Gallant defends Declaration of Independence as first chapter of unwritten constitution
The Declaration has seen renewed significance in recent months, used as a rallying banner by anti-judicial reform factions in opposition to the legal overhaul.
Defense Minister Yoav Gallant defended the Declaration of Independence as the opening chapter of Israel's unwritten constitution during an Armor Corp ceremony marking the 50th Yom Kippur War anniversary on Thursday, warning that those who challenged the document's status damaged the state.
"Precisely when it seemed that there was nothing left to hold on to, in hours of great pain and terrible brokenness, we as a people held on to the good of the state, the flag, the crest, and the declaration of independence -- this scroll which is the opening chapter of the unwritten constitution of a country without a constitution," Gallant said at the Latrun ceremony.
"Even today, the Declaration of Independence embodies the foundations on which the State of Israel was built and exists -- it is a Jewish state, a democratic state, with equal rights for all its citizens."
Gallant continued by saying "Anyone who challenges the status of the Declaration of Independence damages the moral pillar of the State of Israel."
Gallant said that in such a period of polarization, it was needed to preserve the Declaration as a common denominator and to further practice its principles.
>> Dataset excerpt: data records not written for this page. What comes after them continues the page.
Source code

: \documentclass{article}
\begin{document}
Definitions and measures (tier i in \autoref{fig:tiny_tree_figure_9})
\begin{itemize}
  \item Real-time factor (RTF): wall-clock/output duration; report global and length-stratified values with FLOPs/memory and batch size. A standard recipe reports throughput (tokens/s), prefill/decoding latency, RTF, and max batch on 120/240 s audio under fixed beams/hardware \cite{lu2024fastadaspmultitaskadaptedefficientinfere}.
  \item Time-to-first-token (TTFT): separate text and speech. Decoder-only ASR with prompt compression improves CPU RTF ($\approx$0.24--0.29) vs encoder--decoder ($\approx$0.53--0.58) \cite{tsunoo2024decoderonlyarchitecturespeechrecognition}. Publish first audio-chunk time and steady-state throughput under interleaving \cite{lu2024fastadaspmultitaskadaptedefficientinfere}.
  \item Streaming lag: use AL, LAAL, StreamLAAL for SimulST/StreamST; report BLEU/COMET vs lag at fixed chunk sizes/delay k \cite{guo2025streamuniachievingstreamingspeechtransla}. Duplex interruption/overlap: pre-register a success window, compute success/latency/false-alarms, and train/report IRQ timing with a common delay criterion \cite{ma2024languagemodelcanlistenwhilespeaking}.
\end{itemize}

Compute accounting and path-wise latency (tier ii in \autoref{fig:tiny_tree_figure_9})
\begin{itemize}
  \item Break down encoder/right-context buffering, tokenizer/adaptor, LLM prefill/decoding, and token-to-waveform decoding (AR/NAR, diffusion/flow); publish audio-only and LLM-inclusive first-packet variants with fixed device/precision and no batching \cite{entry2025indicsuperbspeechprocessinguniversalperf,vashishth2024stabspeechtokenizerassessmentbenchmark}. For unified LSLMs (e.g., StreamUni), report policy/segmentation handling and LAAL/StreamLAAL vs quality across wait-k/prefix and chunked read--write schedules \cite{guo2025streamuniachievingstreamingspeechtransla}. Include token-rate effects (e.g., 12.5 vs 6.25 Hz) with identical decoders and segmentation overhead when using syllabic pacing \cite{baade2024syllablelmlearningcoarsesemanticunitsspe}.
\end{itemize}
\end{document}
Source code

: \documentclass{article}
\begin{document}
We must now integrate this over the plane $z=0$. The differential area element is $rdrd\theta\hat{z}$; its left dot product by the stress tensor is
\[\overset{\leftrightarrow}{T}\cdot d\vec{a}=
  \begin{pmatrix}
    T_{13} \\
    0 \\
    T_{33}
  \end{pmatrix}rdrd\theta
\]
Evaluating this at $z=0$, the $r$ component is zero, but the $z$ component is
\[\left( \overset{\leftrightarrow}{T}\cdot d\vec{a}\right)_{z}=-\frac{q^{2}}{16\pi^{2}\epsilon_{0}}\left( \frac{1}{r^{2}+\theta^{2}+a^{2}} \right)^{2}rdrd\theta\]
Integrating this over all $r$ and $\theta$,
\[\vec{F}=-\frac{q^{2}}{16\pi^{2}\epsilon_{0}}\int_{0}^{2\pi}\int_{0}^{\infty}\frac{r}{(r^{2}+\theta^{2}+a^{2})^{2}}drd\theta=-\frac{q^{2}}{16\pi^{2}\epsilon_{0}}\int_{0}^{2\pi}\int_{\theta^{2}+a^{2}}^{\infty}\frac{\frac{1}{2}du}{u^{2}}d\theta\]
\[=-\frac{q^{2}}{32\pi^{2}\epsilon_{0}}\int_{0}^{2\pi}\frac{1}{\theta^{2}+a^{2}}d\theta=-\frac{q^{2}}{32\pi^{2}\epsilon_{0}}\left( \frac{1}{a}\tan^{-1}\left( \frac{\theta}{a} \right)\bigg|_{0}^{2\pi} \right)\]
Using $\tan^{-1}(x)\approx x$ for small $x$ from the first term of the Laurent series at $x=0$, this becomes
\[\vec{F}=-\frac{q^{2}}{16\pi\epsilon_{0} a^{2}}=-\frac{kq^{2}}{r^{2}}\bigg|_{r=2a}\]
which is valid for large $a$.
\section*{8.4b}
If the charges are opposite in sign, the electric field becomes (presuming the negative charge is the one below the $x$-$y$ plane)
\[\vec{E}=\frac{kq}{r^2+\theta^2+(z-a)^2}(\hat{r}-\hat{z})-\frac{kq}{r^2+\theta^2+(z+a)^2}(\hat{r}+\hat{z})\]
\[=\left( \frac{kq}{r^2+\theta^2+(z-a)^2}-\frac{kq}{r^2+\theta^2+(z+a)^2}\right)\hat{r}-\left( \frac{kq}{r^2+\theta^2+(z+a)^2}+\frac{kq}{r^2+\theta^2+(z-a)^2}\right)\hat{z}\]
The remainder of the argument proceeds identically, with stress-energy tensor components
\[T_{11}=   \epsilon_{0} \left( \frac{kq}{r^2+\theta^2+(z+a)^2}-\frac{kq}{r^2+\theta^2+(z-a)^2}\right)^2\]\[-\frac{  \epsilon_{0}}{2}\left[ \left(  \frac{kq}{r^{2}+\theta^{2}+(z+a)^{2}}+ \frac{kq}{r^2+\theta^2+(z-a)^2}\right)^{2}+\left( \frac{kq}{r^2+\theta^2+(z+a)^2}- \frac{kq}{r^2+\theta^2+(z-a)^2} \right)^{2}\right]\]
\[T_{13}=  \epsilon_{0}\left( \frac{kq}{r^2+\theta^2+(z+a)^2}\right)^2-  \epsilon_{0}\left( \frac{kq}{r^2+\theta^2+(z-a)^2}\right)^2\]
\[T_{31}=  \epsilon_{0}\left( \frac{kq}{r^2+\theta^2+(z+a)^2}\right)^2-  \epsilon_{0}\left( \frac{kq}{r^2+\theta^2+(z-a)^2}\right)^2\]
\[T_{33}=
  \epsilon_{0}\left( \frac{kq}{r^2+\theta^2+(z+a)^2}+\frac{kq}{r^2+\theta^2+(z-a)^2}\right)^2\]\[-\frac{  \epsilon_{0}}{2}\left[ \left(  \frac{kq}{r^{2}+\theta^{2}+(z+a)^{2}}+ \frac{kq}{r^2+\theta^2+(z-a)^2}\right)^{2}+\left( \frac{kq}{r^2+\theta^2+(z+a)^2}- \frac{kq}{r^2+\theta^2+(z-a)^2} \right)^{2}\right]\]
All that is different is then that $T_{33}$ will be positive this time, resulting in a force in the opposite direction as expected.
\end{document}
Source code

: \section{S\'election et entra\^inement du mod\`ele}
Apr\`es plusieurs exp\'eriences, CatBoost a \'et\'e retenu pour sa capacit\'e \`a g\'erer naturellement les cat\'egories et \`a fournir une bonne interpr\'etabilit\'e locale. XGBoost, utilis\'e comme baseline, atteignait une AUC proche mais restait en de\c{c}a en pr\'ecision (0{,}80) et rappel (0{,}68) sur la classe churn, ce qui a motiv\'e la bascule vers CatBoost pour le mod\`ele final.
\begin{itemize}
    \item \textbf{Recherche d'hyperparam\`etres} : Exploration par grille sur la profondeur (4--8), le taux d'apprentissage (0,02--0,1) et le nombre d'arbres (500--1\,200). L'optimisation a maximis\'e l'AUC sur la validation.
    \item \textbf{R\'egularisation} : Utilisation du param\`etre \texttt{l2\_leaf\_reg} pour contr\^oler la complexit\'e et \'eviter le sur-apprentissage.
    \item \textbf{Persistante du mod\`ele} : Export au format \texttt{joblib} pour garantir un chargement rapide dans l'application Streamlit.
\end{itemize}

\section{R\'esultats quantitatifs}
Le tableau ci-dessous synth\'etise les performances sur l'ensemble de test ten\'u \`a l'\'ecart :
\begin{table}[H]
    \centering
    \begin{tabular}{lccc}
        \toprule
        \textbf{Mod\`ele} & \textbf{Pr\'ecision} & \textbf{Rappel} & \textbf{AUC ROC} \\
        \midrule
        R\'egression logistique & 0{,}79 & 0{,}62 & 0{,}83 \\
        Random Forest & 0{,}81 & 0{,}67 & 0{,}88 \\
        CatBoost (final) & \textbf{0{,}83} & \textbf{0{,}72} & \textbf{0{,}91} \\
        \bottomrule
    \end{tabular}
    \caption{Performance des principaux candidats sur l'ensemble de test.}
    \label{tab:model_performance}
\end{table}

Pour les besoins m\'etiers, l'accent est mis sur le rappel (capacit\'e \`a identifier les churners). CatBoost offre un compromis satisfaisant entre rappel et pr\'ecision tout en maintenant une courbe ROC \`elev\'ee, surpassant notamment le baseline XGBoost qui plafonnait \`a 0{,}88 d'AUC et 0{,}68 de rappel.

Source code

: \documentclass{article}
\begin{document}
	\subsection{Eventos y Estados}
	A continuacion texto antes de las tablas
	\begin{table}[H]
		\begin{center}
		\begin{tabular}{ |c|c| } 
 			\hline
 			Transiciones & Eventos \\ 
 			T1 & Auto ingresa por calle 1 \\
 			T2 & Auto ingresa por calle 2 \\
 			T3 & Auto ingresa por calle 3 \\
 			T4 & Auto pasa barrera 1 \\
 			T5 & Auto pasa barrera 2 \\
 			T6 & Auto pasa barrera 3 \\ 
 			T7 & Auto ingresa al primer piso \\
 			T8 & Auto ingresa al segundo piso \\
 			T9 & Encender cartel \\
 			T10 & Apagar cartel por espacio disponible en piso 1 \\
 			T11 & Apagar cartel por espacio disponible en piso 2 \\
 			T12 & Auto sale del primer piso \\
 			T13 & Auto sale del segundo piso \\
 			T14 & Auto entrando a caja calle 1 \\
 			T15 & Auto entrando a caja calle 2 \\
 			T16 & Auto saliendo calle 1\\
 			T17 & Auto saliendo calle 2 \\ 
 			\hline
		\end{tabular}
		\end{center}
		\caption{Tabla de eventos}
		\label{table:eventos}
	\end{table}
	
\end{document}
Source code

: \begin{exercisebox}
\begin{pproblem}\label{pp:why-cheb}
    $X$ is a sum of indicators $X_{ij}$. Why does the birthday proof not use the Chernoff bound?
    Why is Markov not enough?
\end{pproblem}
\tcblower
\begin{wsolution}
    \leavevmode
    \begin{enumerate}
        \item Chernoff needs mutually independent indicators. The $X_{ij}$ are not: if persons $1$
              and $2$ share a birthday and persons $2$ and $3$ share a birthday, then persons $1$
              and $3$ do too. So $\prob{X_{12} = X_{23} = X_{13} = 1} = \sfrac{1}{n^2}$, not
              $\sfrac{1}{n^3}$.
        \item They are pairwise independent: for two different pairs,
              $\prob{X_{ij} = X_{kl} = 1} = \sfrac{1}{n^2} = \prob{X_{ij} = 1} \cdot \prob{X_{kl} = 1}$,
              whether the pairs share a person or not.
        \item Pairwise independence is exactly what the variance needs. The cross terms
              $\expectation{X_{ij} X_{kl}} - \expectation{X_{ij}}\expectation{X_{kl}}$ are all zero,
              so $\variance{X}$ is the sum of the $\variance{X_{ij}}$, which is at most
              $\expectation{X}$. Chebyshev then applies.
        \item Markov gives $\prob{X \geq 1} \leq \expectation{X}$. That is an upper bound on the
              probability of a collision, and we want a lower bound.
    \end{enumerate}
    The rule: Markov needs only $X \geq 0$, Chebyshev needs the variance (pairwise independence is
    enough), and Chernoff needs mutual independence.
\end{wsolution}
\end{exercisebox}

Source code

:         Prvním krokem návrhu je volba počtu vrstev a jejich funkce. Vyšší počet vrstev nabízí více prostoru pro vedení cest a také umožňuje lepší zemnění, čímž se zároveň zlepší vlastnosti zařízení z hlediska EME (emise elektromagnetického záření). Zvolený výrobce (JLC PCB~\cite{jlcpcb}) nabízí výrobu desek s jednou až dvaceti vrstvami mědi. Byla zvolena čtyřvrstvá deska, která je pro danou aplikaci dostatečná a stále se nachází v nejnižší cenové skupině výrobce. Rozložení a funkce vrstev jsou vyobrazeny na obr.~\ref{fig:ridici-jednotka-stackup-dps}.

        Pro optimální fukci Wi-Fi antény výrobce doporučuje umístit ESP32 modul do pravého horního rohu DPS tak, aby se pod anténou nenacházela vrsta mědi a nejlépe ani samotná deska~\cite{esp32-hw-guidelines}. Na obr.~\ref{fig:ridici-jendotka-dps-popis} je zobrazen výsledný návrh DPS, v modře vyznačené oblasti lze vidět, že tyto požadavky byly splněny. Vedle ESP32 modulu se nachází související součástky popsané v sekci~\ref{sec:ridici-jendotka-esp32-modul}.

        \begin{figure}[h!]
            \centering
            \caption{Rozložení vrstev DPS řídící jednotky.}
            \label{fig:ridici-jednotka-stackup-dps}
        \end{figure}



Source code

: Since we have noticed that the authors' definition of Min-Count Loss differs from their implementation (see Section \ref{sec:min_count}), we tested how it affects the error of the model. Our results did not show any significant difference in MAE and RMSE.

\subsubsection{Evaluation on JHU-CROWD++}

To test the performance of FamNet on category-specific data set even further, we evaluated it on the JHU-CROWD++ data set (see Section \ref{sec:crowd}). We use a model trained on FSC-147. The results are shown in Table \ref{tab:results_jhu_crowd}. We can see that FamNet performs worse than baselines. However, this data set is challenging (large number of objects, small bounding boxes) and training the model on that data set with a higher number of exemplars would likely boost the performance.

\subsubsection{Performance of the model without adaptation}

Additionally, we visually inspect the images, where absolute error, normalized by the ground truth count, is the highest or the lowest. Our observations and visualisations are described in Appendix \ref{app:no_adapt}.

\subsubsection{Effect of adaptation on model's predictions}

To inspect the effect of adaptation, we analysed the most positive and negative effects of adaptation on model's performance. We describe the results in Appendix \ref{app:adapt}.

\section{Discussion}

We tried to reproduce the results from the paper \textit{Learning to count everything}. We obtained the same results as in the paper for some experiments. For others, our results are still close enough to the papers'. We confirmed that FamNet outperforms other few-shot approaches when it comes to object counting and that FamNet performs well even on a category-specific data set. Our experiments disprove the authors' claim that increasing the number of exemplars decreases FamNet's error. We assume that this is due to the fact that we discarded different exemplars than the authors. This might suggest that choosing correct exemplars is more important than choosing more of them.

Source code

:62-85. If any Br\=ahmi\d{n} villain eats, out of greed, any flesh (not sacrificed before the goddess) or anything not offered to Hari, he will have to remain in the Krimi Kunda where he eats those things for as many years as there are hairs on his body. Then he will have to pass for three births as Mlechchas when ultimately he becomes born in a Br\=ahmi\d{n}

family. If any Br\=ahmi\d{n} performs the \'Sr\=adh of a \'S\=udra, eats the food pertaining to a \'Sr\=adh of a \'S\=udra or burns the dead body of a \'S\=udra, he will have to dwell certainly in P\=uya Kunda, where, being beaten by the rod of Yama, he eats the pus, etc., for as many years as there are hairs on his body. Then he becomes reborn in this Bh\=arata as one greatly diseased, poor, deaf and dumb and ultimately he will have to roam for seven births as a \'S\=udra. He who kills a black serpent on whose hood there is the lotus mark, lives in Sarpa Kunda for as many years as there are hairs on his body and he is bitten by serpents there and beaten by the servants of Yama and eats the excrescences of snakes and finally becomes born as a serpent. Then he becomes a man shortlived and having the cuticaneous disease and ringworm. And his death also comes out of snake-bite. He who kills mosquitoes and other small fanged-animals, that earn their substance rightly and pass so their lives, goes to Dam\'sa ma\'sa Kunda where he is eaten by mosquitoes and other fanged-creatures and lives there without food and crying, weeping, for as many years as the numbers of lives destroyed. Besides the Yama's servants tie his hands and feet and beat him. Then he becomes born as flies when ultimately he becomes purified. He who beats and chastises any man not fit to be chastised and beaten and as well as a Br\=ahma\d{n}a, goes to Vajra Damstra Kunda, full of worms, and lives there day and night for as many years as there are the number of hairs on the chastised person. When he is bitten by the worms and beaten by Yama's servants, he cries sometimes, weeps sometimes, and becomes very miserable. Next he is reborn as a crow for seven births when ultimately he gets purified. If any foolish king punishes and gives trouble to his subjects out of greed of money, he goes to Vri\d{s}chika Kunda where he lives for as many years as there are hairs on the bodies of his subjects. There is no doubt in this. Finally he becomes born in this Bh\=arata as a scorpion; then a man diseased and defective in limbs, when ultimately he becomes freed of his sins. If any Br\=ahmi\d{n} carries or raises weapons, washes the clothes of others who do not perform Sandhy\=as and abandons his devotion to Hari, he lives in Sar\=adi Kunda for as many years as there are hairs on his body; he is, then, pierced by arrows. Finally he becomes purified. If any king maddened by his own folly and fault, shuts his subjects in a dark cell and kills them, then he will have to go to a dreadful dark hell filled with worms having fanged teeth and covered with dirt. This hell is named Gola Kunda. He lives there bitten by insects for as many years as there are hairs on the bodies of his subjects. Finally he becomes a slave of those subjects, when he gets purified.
President Isaac Herzog also spoke at the memorial ceremony, saying that the country faced internal threats, but would not disintegrate. Herzog said however that a heavy price would be paid if Israeli leaders did not draw from the lessons of the Yom Kippur War about national responsibility and warning signs.
Renewed significance
The role of the document has been brought into contention following the September 7 hearing on the judicial reform's reasonableness standard law, in which the lawyer for the government, Ilan Bombach, said that the "hastily-signed" Declaration wasn't a constitutional article.
Bombach said that the declaration’s 37 signatories were not representative of the populace, so they had no authority to establish something that would serve as a constitution. Bombach insisted in the hearing that he and the government respected the declaration, but that that it wasn't a legal document that allowed for judicial review of Israel's quasi-constitutional basic laws. The petitions had called to strike down the basic law amendment on a reasonableness standard, and the role of these articles and undefined boundaries between different branches of government has been central to the reform debate.
The statements by Bombach drew criticism within and without the courthouse, with the Yesh Atid Party claiming that Bombach went "against the Declaration of Independence."
"There is no clearer proof that there is an anti-Zionist, anti-Israeli, anti-democratic government in Israel that will burn the pages of history and diminish the founders of the state for despicable political considerations," Yesh Atid said on September 12 on social media.
Court Vice President Uzi Vogelman argued that Bombach and the government were trying to diminish the constitutional weight of the declaration.
Supreme Court President Esther Hayut and other justices challenged Bombach on the source of the Knesset's authority to pass basic laws, which they contended was derived from the Declaration of Independence. Hayut and others on the bench believe that they have the authority to strike down basic laws to protect Israel's democratic and Jewish character. These values are established by the Deceleration.
More conservative justices such as Noam Sohlberg argued that founder David Ben-Gurion was against judicial review based on the Declaration. Justice David Mintz told Attorney-General Office representative Aner Helman that the connection of the Declaration to judicial review of basic laws was an invention from nothing.
The Declaration has been used as a rallying banner by anti-judicial reform factions in opposition to the legal overhaul. Israel lacks a constitution, but opposition factions have called to enshrine the Declaration of Independence, which lists dozens of aspirational rights not explicitly enshrined in Israeli law.
Opposition Yair Lapid in February submitted a bill for Basic Law: Declaration of Independence to enshrine the scroll as constitutional. Several NGOs and academic groups have called for the renewal of the constitutional process that included a similar law. During protests, the scroll has been printed up and used as a banner and passages have been plastered onto signs.